Records from a collection
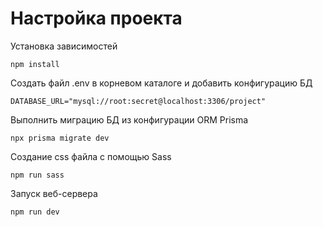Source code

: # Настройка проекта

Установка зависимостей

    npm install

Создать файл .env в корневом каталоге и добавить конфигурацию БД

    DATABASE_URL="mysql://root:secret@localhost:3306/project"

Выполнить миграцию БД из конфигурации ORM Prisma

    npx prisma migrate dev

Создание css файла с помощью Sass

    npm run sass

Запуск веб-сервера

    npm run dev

*What the exercise asks*
Pictures must not appear in the copy, and every record must be restated word for word.

*Task response*
Source code

: # Настройка проекта

Установка зависимостей

    npm install

Создать файл .env в корневом каталоге и добавить конфигурацию БД

    DATABASE_URL="mysql://root:secret@localhost:3306/project"

Выполнить миграцию БД из конфигурации ORM Prisma

    npx prisma migrate dev

Создание css файла с помощью Sass

    npm run sass

Запуск веб-сервера

    npm run dev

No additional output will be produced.